%%

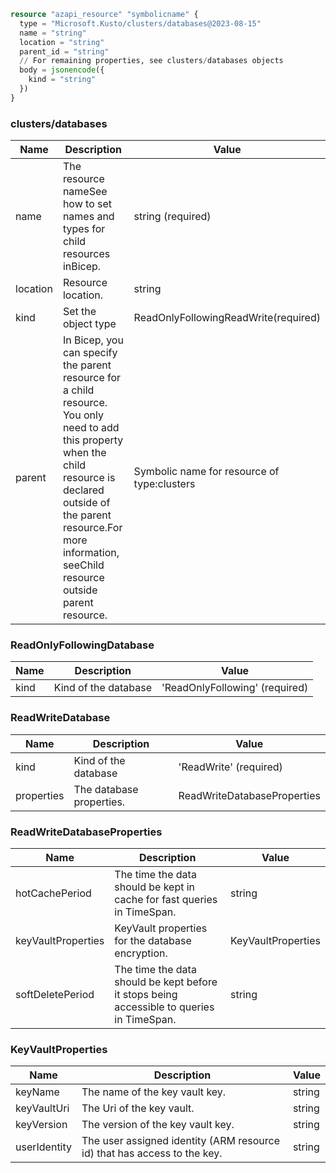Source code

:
```terraform
resource "azapi_resource" "symbolicname" {
  type = "Microsoft.Kusto/clusters/databases@2023-08-15"
  name = "string"
  location = "string"
  parent_id = "string"
  // For remaining properties, see clusters/databases objects
  body = jsonencode({
    kind = "string"
  })
}

```

### clusters/databases

| Name | Description | Value |
|-|-|-|
| name | The resource nameSee how to set names and types for child resources inBicep. | string (required) |
| location | Resource location. | string |
| kind | Set the object type | ReadOnlyFollowingReadWrite(required) |
| parent | In Bicep, you can specify the parent resource for a child resource. You only need to add this property when the child resource is declared outside of the parent resource.For more information, seeChild resource outside parent resource. | Symbolic name for resource of type:clusters |


### ReadOnlyFollowingDatabase

| Name | Description | Value |
|-|-|-|
| kind | Kind of the database | 'ReadOnlyFollowing' (required) |


### ReadWriteDatabase

| Name | Description | Value |
|-|-|-|
| kind | Kind of the database | 'ReadWrite' (required) |
| properties | The database properties. | ReadWriteDatabaseProperties |


### ReadWriteDatabaseProperties

| Name | Description | Value |
|-|-|-|
| hotCachePeriod | The time the data should be kept in cache for fast queries in TimeSpan. | string |
| keyVaultProperties | KeyVault properties for the database encryption. | KeyVaultProperties |
| softDeletePeriod | The time the data should be kept before it stops being accessible to queries in TimeSpan. | string |


### KeyVaultProperties

| Name | Description | Value |
|-|-|-|
| keyName | The name of the key vault key. | string |
| keyVaultUri | The Uri of the key vault. | string |
| keyVersion | The version of the key vault key. | string |
| userIdentity | The user assigned identity (ARM resource id) that has access to the key. | string |


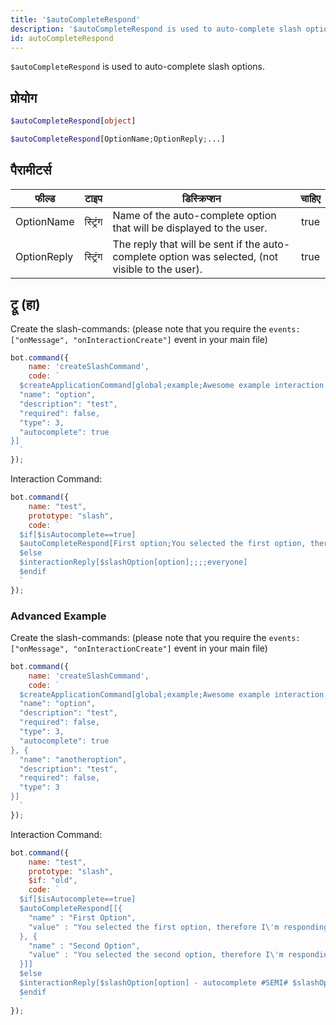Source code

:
 ```yaml
---
title: '$autoCompleteRespond'
description: '$autoCompleteRespond is used to auto-complete slash options.'
id: autoCompleteRespond
---
```


`$autoCompleteRespond` is used to auto-complete slash options.

## प्रोयोग

```php
$autoCompleteRespond[object]
```

```php
$autoCompleteRespond[OptionName;OptionReply;...]
```

## पैरामीटर्स

| फील्ड       | टाइप     | डिस्क्रिप्शन                                                                                     | चाहिए |
| ----------- | -------- | ------------------------------------------------------------------------------------------------ |:-----:|
| OptionName  | स्ट्रिंग | Name of the auto-complete option that will be displayed to the user.                             | true  |
| OptionReply | स्ट्रिंग | The reply that will be sent if the auto-complete option was selected, (not visible to the user). | true  |

## ट्रू (हा)

Create the slash-commands: (please note that you require the `events: ["onMessage", "onInteractionCreate"]` event in your main file)

```javascript
bot.command({
    name: 'createSlashCommand',
    code: `
  $createApplicationCommand[global;example;Awesome example interaction command with auto-complete!;true;slash;[{
  "name": "option",
  "description": "test",
  "required": false,
  "type": 3,
  "autocomplete": true
}]
  `
});
```

Interaction Command:

```javascript
bot.command({
    name: "test",
    prototype: "slash",
    code: `
  $if[$isAutocomplete==true]
  $autoCompleteRespond[First option;You selected the first option, therefore I'm responding with this!;Second option;You selected the first second, therefore I'm responding with this!]
  $else
  $interactionReply[$slashOption[option];;;;everyone]
  $endif
  `
});
```

### Advanced Example

Create the slash-commands: (please note that you require the `events: ["onMessage", "onInteractionCreate"]` event in your main file)

```javascript
bot.command({
    name: 'createSlashCommand',
    code: `
  $createApplicationCommand[global;example;Awesome example interaction command with auto-complete!;true;slash;[{
  "name": "option",
  "description": "test",
  "required": false,
  "type": 3,
  "autocomplete": true
}, {
  "name": "anotheroption",
  "description": "test",
  "required": false,
  "type": 3
}]
  `
});
```

Interaction Command:

```javascript
bot.command({
    name: "test",
    prototype: "slash",
    $if: "old",
    code: `
  $if[$isAutocomplete==true]
  $autoCompleteRespond[[{ 
    "name" : "First Option",
    "value" : "You selected the first option, therefore I\'m responding with this!"
  }, {
    "name" : "Second Option",
    "value" : "You selected the second option, therefore I\'m responding with this!"
  }]]
  $else
  $interactionReply[$slashOption[option] - autocomplete #SEMI# $slashOption[anotheroption] - false autocomplete;;;;everyone]
  $endif
  `
});
```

%%

Whenever the word "responding" turns up in a line of the listing above, copy the line.

  $autoCompleteRespond[First option;You selected the first option, therefore I'm responding with this!;Second option;You selected the first second, therefore I'm responding with this!]
    "value" : "You selected the first option, therefore I\'m responding with this!"
    "value" : "You selected the second option, therefore I\'m responding with this!"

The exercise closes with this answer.